Deploying dask on YARN in an enterprise setting

jcrist commented 6 years ago

Apologies in advance for the long issue, this is in response to several offline conversations with @mrocklin and @martindurant

With skein we have a way to startup arbitrary services on YARN clusters. The intent of that project was to be generally useful, but specifically to get dask working nicely on YARN. This is now doable per-user by ssh'ing into the edge node and running things manually (described in more detail below). The next step is figuring out how this might work within a larger enterprise ecosystem.

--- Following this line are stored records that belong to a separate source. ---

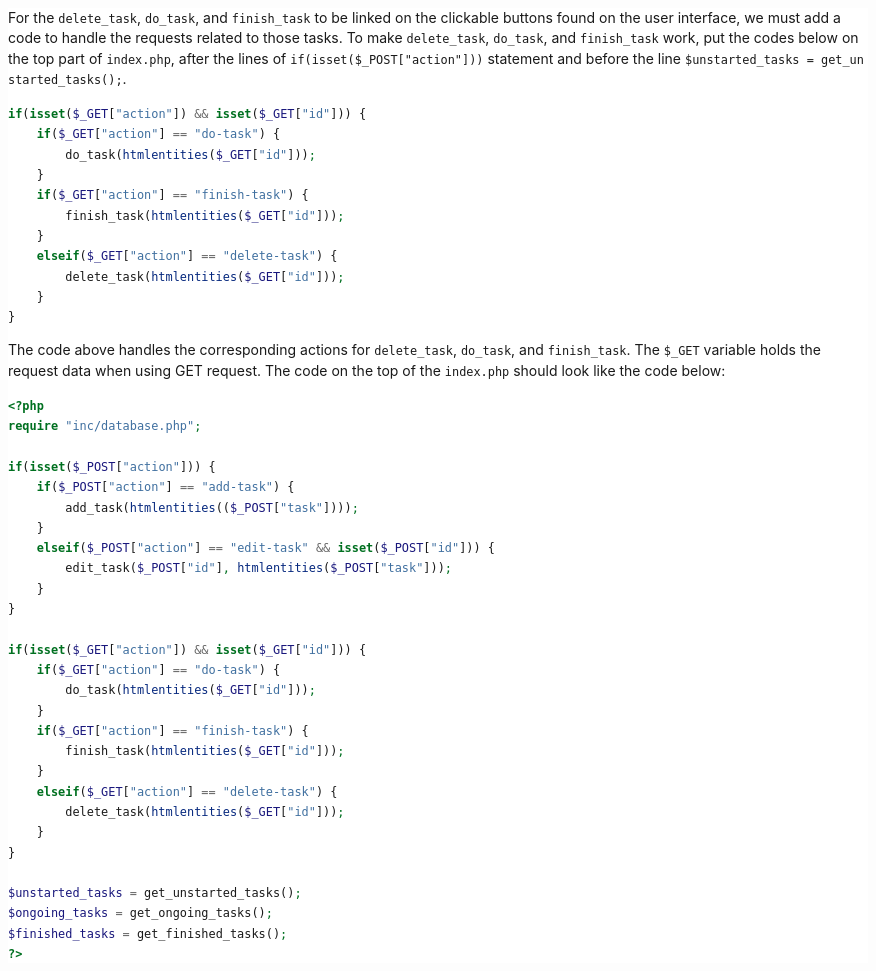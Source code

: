 For the `delete_task`, `do_task`, and `finish_task` to be linked on the clickable buttons found on the user interface,
we must add a code to handle the requests related to those tasks. To make `delete_task`, `do_task`, and `finish_task`
work, put the codes below on the top part of `index.php`, after the lines of `if(isset($_POST["action"]))` statement
and before the line `$unstarted_tasks = get_unstarted_tasks();`.

```php
if(isset($_GET["action"]) && isset($_GET["id"])) {
    if($_GET["action"] == "do-task") {
        do_task(htmlentities($_GET["id"]));
    }
    if($_GET["action"] == "finish-task") {
        finish_task(htmlentities($_GET["id"]));
    }
    elseif($_GET["action"] == "delete-task") {
        delete_task(htmlentities($_GET["id"]));
    }
}
```

The code above handles the corresponding actions for `delete_task`, `do_task`, and `finish_task`. The `$_GET` variable
holds the request data when using GET request. The code on the top of the `index.php` should look like the code below:

```php
<?php
require "inc/database.php";

if(isset($_POST["action"])) {
    if($_POST["action"] == "add-task") {
        add_task(htmlentities(($_POST["task"])));
    }
    elseif($_POST["action"] == "edit-task" && isset($_POST["id"])) {
        edit_task($_POST["id"], htmlentities($_POST["task"]));
    }
}

if(isset($_GET["action"]) && isset($_GET["id"])) {
    if($_GET["action"] == "do-task") {
        do_task(htmlentities($_GET["id"]));
    }
    if($_GET["action"] == "finish-task") {
        finish_task(htmlentities($_GET["id"]));
    }
    elseif($_GET["action"] == "delete-task") {
        delete_task(htmlentities($_GET["id"]));
    }
}

$unstarted_tasks = get_unstarted_tasks();
$ongoing_tasks = get_ongoing_tasks();
$finished_tasks = get_finished_tasks();
?>
```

This raises a few issues due to the following

Most Hadoop clusters have a limited number of ports open. IT is responsible for managing these ports, and are usually reluctant to add more unless they're for a specific service that's always running and is known to be secure.
Because of this, users usually ssh into the edge node. From here they can start jobs and do work, interacting with processes that run throughout the cluster.
Most users have limited disk space on the edge node (<= 200 MB). Larger files should be kept on hdfs, or on external workstations.
Ideally users should not be running large processes on the edge node. This includes things like Jupyter kernels, the dask scheduler, etc...
Hadoop security (kerberos, etc...) is complicated and can vary between deployments. Integrating nicely in all cases may be tricky.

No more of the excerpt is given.